> [Task details] When writing out the listing below, reproduce every word exactly and skip the pictures.

> [Provided information]
☆ ☆ ☆ ☆

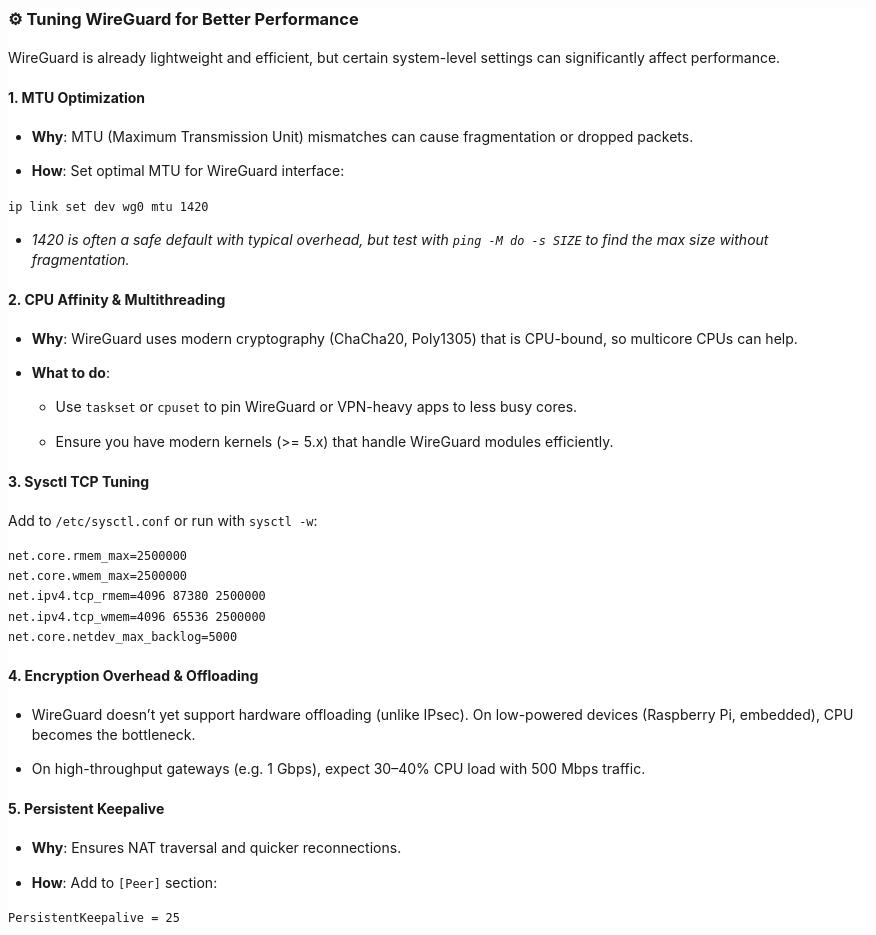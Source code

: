 
### ⚙️ Tuning WireGuard for Better Performance

WireGuard is already lightweight and efficient, but certain system-level settings can significantly affect performance.

#### 1. **MTU Optimization**

- **Why**: MTU (Maximum Transmission Unit) mismatches can cause fragmentation or dropped packets.
    
- **How**: Set optimal MTU for WireGuard interface:

```
ip link set dev wg0 mtu 1420
```

- _1420 is often a safe default with typical overhead, but test with `ping -M do -s SIZE` to find the max size without fragmentation._
    

#### 2. **CPU Affinity & Multithreading**

- **Why**: WireGuard uses modern cryptography (ChaCha20, Poly1305) that is CPU-bound, so multicore CPUs can help.
    
- **What to do**:
    
    - Use `taskset` or `cpuset` to pin WireGuard or VPN-heavy apps to less busy cores.
        
    - Ensure you have modern kernels (>= 5.x) that handle WireGuard modules efficiently.
        

#### 3. **Sysctl TCP Tuning**

Add to `/etc/sysctl.conf` or run with `sysctl -w`:

```
net.core.rmem_max=2500000
net.core.wmem_max=2500000
net.ipv4.tcp_rmem=4096 87380 2500000
net.ipv4.tcp_wmem=4096 65536 2500000
net.core.netdev_max_backlog=5000
```

#### 4. **Encryption Overhead & Offloading**

- WireGuard doesn’t yet support hardware offloading (unlike IPsec). On low-powered devices (Raspberry Pi, embedded), CPU becomes the bottleneck.
    
- On high-throughput gateways (e.g. 1 Gbps), expect 30–40% CPU load with 500 Mbps traffic.
    

#### 5. **Persistent Keepalive**

- **Why**: Ensures NAT traversal and quicker reconnections.
    
- **How**: Add to `[Peer]` section:
  
```
PersistentKeepalive = 25
```
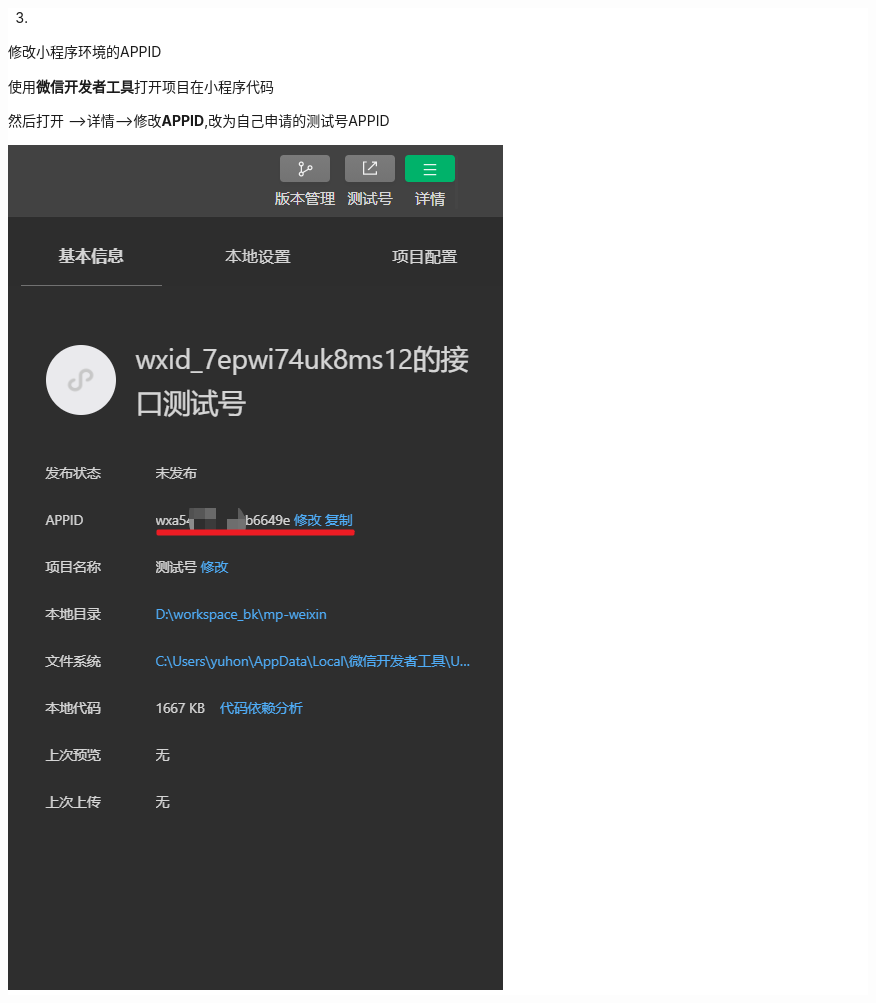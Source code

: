 3. 
修改小程序环境的APPID

使用**微信开发者工具**打开项目在小程序代码

然后打开 -->详情-->修改**APPID**,改为自己申请的测试号APPID

![](./assets/image-20240407192427894-148.png)


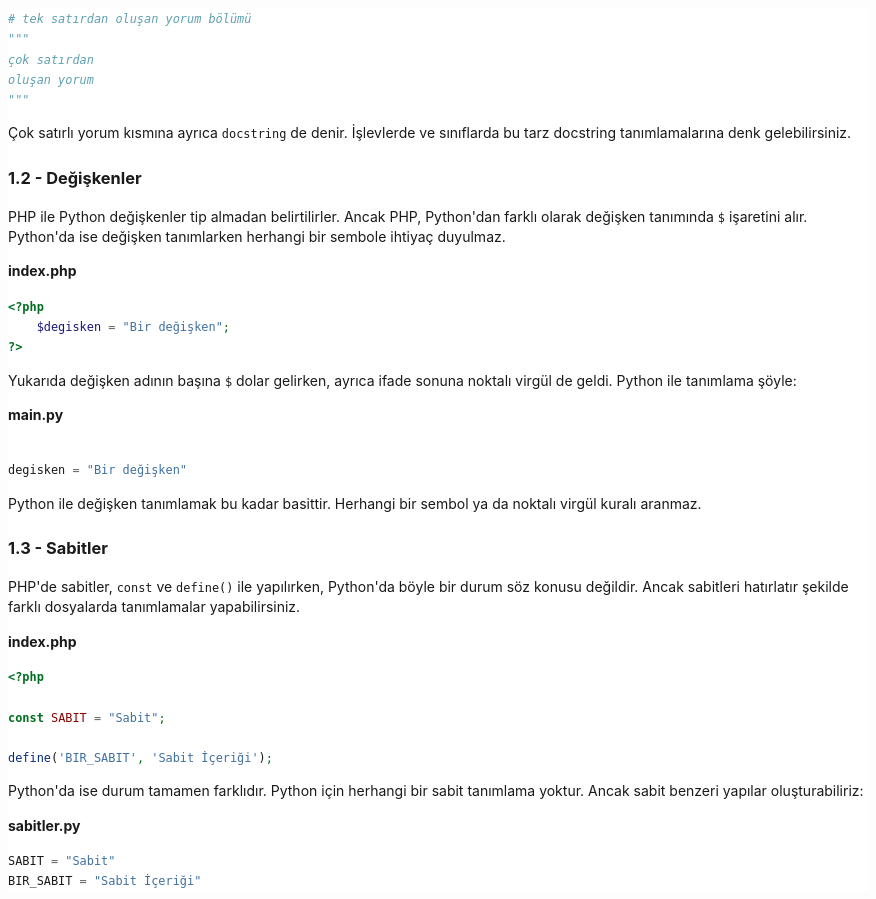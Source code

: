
 ```python
# tek satırdan oluşan yorum bölümü
"""
çok satırdan
oluşan yorum
"""
```
Çok satırlı yorum kısmına ayrıca `docstring` de denir. İşlevlerde ve sınıflarda bu tarz docstring tanımlamalarına denk gelebilirsiniz.

### 1.2 - Değişkenler

PHP ile Python değişkenler tip almadan belirtilirler. Ancak PHP, Python'dan farklı olarak değişken tanımında `$` işaretini alır. Python'da ise değişken tanımlarken herhangi bir sembole ihtiyaç duyulmaz.

**index.php**

```php
<?php
    $degisken = "Bir değişken";
?>
```
Yukarıda değişken adının başına `$` dolar gelirken, ayrıca ifade sonuna noktalı virgül de geldi. Python ile tanımlama şöyle:

**main.py**

```python

degisken = "Bir değişken"
```

Python ile değişken tanımlamak bu kadar basittir. Herhangi bir sembol ya da noktalı virgül kuralı aranmaz.

### 1.3 - Sabitler

PHP'de sabitler, `const` ve `define()` ile yapılırken, Python'da böyle bir durum söz konusu değildir. Ancak sabitleri hatırlatır şekilde farklı dosyalarda tanımlamalar yapabilirsiniz.

**index.php**

```php
<?php

const SABIT = "Sabit";

define('BIR_SABIT', 'Sabit İçeriği');
```

Python'da ise durum tamamen farklıdır. Python için herhangi bir sabit tanımlama yoktur. Ancak sabit benzeri yapılar oluşturabiliriz:

**sabitler.py**

```python
SABIT = "Sabit"
BIR_SABIT = "Sabit İçeriği"
```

☆ ☆ ☆ ☆

> [Reply to the task]
Source code

: 
### ⚙️ Tuning WireGuard for Better Performance

WireGuard is already lightweight and efficient, but certain system-level settings can significantly affect performance.

#### 1. **MTU Optimization**

- **Why**: MTU (Maximum Transmission Unit) mismatches can cause fragmentation or dropped packets.
    
- **How**: Set optimal MTU for WireGuard interface:

```
ip link set dev wg0 mtu 1420
```

- _1420 is often a safe default with typical overhead, but test with `ping -M do -s SIZE` to find the max size without fragmentation._
    

#### 2. **CPU Affinity & Multithreading**

- **Why**: WireGuard uses modern cryptography (ChaCha20, Poly1305) that is CPU-bound, so multicore CPUs can help.
    
- **What to do**:
    
    - Use `taskset` or `cpuset` to pin WireGuard or VPN-heavy apps to less busy cores.
        
    - Ensure you have modern kernels (>= 5.x) that handle WireGuard modules efficiently.
        

#### 3. **Sysctl TCP Tuning**

Add to `/etc/sysctl.conf` or run with `sysctl -w`:

```
net.core.rmem_max=2500000
net.core.wmem_max=2500000
net.ipv4.tcp_rmem=4096 87380 2500000
net.ipv4.tcp_wmem=4096 65536 2500000
net.core.netdev_max_backlog=5000
```

#### 4. **Encryption Overhead & Offloading**

- WireGuard doesn’t yet support hardware offloading (unlike IPsec). On low-powered devices (Raspberry Pi, embedded), CPU becomes the bottleneck.
    
- On high-throughput gateways (e.g. 1 Gbps), expect 30–40% CPU load with 500 Mbps traffic.
    

#### 5. **Persistent Keepalive**

- **Why**: Ensures NAT traversal and quicker reconnections.
    
- **How**: Add to `[Peer]` section:
  
```
PersistentKeepalive = 25
```
Source code

: 3. 
修改小程序环境的APPID

使用**微信开发者工具**打开项目在小程序代码

然后打开 -->详情-->修改**APPID**,改为自己申请的测试号APPID

![](./assets/image-20240407192427894-148.png)


Source code

:
 ```python
# tek satırdan oluşan yorum bölümü
"""
çok satırdan
oluşan yorum
"""
```
Çok satırlı yorum kısmına ayrıca `docstring` de denir. İşlevlerde ve sınıflarda bu tarz docstring tanımlamalarına denk gelebilirsiniz.

### 1.2 - Değişkenler

PHP ile Python değişkenler tip almadan belirtilirler. Ancak PHP, Python'dan farklı olarak değişken tanımında `$` işaretini alır. Python'da ise değişken tanımlarken herhangi bir sembole ihtiyaç duyulmaz.

**index.php**

```php
<?php
    $degisken = "Bir değişken";
?>
```
Yukarıda değişken adının başına `$` dolar gelirken, ayrıca ifade sonuna noktalı virgül de geldi. Python ile tanımlama şöyle:

**main.py**

```python

degisken = "Bir değişken"
```

Python ile değişken tanımlamak bu kadar basittir. Herhangi bir sembol ya da noktalı virgül kuralı aranmaz.

### 1.3 - Sabitler

PHP'de sabitler, `const` ve `define()` ile yapılırken, Python'da böyle bir durum söz konusu değildir. Ancak sabitleri hatırlatır şekilde farklı dosyalarda tanımlamalar yapabilirsiniz.

**index.php**

```php
<?php

const SABIT = "Sabit";

define('BIR_SABIT', 'Sabit İçeriği');
```

Python'da ise durum tamamen farklıdır. Python için herhangi bir sabit tanımlama yoktur. Ancak sabit benzeri yapılar oluşturabiliriz:

**sabitler.py**

```python
SABIT = "Sabit"
BIR_SABIT = "Sabit İçeriği"
```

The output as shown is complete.